*** PROVIDED RECORDS ***

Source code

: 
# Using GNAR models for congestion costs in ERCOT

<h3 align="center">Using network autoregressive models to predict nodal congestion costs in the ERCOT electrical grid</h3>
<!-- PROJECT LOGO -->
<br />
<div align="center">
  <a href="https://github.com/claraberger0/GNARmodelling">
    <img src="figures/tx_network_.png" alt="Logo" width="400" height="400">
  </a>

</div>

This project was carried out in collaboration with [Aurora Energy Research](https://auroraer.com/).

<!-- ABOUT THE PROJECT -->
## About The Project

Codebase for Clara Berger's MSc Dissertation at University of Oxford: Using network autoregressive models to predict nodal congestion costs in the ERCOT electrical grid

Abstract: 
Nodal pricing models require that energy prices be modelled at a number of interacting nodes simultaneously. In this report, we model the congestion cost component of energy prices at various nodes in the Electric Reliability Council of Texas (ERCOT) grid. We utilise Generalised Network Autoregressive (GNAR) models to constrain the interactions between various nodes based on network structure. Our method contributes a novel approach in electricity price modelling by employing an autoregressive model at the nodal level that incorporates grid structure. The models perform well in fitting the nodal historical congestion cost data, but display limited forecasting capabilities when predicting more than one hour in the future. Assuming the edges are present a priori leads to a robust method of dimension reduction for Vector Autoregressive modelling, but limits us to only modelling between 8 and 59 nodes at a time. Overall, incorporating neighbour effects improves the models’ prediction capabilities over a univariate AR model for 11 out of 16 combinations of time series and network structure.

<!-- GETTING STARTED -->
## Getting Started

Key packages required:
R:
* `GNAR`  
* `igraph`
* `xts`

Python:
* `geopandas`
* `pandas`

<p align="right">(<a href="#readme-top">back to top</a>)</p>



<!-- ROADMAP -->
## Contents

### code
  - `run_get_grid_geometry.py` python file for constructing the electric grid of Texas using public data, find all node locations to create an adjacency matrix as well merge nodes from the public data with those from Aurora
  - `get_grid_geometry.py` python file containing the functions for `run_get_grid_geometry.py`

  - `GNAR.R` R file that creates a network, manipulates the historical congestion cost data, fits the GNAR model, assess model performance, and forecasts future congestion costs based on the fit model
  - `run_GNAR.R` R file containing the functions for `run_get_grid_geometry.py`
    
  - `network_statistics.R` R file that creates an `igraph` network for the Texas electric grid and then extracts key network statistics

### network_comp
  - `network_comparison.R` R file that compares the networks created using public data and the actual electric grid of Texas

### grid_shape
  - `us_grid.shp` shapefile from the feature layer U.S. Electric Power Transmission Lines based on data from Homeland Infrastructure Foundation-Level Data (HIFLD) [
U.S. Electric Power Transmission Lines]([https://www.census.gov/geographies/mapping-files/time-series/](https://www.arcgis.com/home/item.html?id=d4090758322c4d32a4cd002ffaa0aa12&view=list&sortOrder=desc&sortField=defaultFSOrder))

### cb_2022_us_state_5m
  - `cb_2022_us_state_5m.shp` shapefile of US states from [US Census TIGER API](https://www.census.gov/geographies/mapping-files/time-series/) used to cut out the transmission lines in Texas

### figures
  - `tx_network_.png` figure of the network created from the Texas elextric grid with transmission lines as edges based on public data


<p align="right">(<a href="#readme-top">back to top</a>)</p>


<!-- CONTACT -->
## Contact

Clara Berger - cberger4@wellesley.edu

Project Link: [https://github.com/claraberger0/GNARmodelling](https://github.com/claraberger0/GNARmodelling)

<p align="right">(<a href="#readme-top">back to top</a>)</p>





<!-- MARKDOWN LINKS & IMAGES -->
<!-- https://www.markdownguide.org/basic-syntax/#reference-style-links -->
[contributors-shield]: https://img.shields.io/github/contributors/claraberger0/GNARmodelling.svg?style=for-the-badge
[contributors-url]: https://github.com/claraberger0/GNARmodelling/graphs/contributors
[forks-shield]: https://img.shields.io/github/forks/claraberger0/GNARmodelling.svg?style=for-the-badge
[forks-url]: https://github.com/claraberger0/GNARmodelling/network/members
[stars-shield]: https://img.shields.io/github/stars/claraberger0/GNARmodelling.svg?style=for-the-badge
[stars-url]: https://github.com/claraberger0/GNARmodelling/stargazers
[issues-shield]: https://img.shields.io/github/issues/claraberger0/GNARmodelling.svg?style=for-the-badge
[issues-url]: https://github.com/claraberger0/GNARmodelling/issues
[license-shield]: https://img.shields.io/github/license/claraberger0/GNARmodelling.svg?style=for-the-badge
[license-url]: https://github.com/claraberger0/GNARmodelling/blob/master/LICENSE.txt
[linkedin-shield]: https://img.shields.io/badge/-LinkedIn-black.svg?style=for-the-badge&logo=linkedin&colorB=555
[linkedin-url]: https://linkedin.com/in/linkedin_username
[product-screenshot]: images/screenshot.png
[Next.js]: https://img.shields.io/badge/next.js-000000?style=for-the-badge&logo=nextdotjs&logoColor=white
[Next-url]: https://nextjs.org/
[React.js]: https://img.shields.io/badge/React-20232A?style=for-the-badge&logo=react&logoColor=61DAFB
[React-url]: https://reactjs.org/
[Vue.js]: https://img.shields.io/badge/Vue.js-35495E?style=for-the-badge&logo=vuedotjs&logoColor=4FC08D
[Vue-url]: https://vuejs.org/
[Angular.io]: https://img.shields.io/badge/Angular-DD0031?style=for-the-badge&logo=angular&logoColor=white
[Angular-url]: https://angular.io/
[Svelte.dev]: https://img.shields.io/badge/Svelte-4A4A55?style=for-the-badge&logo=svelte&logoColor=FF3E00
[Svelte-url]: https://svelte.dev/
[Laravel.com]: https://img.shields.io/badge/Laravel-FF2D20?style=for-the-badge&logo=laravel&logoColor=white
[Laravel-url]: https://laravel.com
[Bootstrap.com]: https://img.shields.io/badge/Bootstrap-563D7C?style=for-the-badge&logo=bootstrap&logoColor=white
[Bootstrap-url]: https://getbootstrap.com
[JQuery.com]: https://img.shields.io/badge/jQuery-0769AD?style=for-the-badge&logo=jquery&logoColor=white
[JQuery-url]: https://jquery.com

***

AIM OF THE TASK - Write out all the records above one more time, exactly.

ANSWER TO THE PROBLEM -
Source code

: 
# Using GNAR models for congestion costs in ERCOT

<h3 align="center">Using network autoregressive models to predict nodal congestion costs in the ERCOT electrical grid</h3>
<!-- PROJECT LOGO -->
<br />
<div align="center">
  <a href="https://github.com/claraberger0/GNARmodelling">
    <img src="figures/tx_network_.png" alt="Logo" width="400" height="400">
  </a>

</div>

This project was carried out in collaboration with [Aurora Energy Research](https://auroraer.com/).

<!-- ABOUT THE PROJECT -->
## About The Project

Codebase for Clara Berger's MSc Dissertation at University of Oxford: Using network autoregressive models to predict nodal congestion costs in the ERCOT electrical grid

Abstract: 
Nodal pricing models require that energy prices be modelled at a number of interacting nodes simultaneously. In this report, we model the congestion cost component of energy prices at various nodes in the Electric Reliability Council of Texas (ERCOT) grid. We utilise Generalised Network Autoregressive (GNAR) models to constrain the interactions between various nodes based on network structure. Our method contributes a novel approach in electricity price modelling by employing an autoregressive model at the nodal level that incorporates grid structure. The models perform well in fitting the nodal historical congestion cost data, but display limited forecasting capabilities when predicting more than one hour in the future. Assuming the edges are present a priori leads to a robust method of dimension reduction for Vector Autoregressive modelling, but limits us to only modelling between 8 and 59 nodes at a time. Overall, incorporating neighbour effects improves the models’ prediction capabilities over a univariate AR model for 11 out of 16 combinations of time series and network structure.

<!-- GETTING STARTED -->
## Getting Started

Key packages required:
R:
* `GNAR`  
* `igraph`
* `xts`

Python:
* `geopandas`
* `pandas`

<p align="right">(<a href="#readme-top">back to top</a>)</p>



<!-- ROADMAP -->
## Contents

### code
  - `run_get_grid_geometry.py` python file for constructing the electric grid of Texas using public data, find all node locations to create an adjacency matrix as well merge nodes from the public data with those from Aurora
  - `get_grid_geometry.py` python file containing the functions for `run_get_grid_geometry.py`

  - `GNAR.R` R file that creates a network, manipulates the historical congestion cost data, fits the GNAR model, assess model performance, and forecasts future congestion costs based on the fit model
  - `run_GNAR.R` R file containing the functions for `run_get_grid_geometry.py`
    
  - `network_statistics.R` R file that creates an `igraph` network for the Texas electric grid and then extracts key network statistics

### network_comp
  - `network_comparison.R` R file that compares the networks created using public data and the actual electric grid of Texas

### grid_shape
  - `us_grid.shp` shapefile from the feature layer U.S. Electric Power Transmission Lines based on data from Homeland Infrastructure Foundation-Level Data (HIFLD) [
U.S. Electric Power Transmission Lines]([https://www.census.gov/geographies/mapping-files/time-series/](https://www.arcgis.com/home/item.html?id=d4090758322c4d32a4cd002ffaa0aa12&view=list&sortOrder=desc&sortField=defaultFSOrder))

### cb_2022_us_state_5m
  - `cb_2022_us_state_5m.shp` shapefile of US states from [US Census TIGER API](https://www.census.gov/geographies/mapping-files/time-series/) used to cut out the transmission lines in Texas

### figures
  - `tx_network_.png` figure of the network created from the Texas elextric grid with transmission lines as edges based on public data


<p align="right">(<a href="#readme-top">back to top</a>)</p>


<!-- CONTACT -->
## Contact

Clara Berger - cberger4@wellesley.edu

Project Link: [https://github.com/claraberger0/GNARmodelling](https://github.com/claraberger0/GNARmodelling)

<p align="right">(<a href="#readme-top">back to top</a>)</p>





<!-- MARKDOWN LINKS & IMAGES -->
<!-- https://www.markdownguide.org/basic-syntax/#reference-style-links -->
[contributors-shield]: https://img.shields.io/github/contributors/claraberger0/GNARmodelling.svg?style=for-the-badge
[contributors-url]: https://github.com/claraberger0/GNARmodelling/graphs/contributors
[forks-shield]: https://img.shields.io/github/forks/claraberger0/GNARmodelling.svg?style=for-the-badge
[forks-url]: https://github.com/claraberger0/GNARmodelling/network/members
[stars-shield]: https://img.shields.io/github/stars/claraberger0/GNARmodelling.svg?style=for-the-badge
[stars-url]: https://github.com/claraberger0/GNARmodelling/stargazers
[issues-shield]: https://img.shields.io/github/issues/claraberger0/GNARmodelling.svg?style=for-the-badge
[issues-url]: https://github.com/claraberger0/GNARmodelling/issues
[license-shield]: https://img.shields.io/github/license/claraberger0/GNARmodelling.svg?style=for-the-badge
[license-url]: https://github.com/claraberger0/GNARmodelling/blob/master/LICENSE.txt
[linkedin-shield]: https://img.shields.io/badge/-LinkedIn-black.svg?style=for-the-badge&logo=linkedin&colorB=555
[linkedin-url]: https://linkedin.com/in/linkedin_username
[product-screenshot]: images/screenshot.png
[Next.js]: https://img.shields.io/badge/next.js-000000?style=for-the-badge&logo=nextdotjs&logoColor=white
[Next-url]: https://nextjs.org/
[React.js]: https://img.shields.io/badge/React-20232A?style=for-the-badge&logo=react&logoColor=61DAFB
[React-url]: https://reactjs.org/
[Vue.js]: https://img.shields.io/badge/Vue.js-35495E?style=for-the-badge&logo=vuedotjs&logoColor=4FC08D
[Vue-url]: https://vuejs.org/
[Angular.io]: https://img.shields.io/badge/Angular-DD0031?style=for-the-badge&logo=angular&logoColor=white
[Angular-url]: https://angular.io/
[Svelte.dev]: https://img.shields.io/badge/Svelte-4A4A55?style=for-the-badge&logo=svelte&logoColor=FF3E00
[Svelte-url]: https://svelte.dev/
[Laravel.com]: https://img.shields.io/badge/Laravel-FF2D20?style=for-the-badge&logo=laravel&logoColor=white
[Laravel-url]: https://laravel.com
[Bootstrap.com]: https://img.shields.io/badge/Bootstrap-563D7C?style=for-the-badge&logo=bootstrap&logoColor=white
[Bootstrap-url]: https://getbootstrap.com
[JQuery.com]: https://img.shields.io/badge/jQuery-0769AD?style=for-the-badge&logo=jquery&logoColor=white
[JQuery-url]: https://jquery.com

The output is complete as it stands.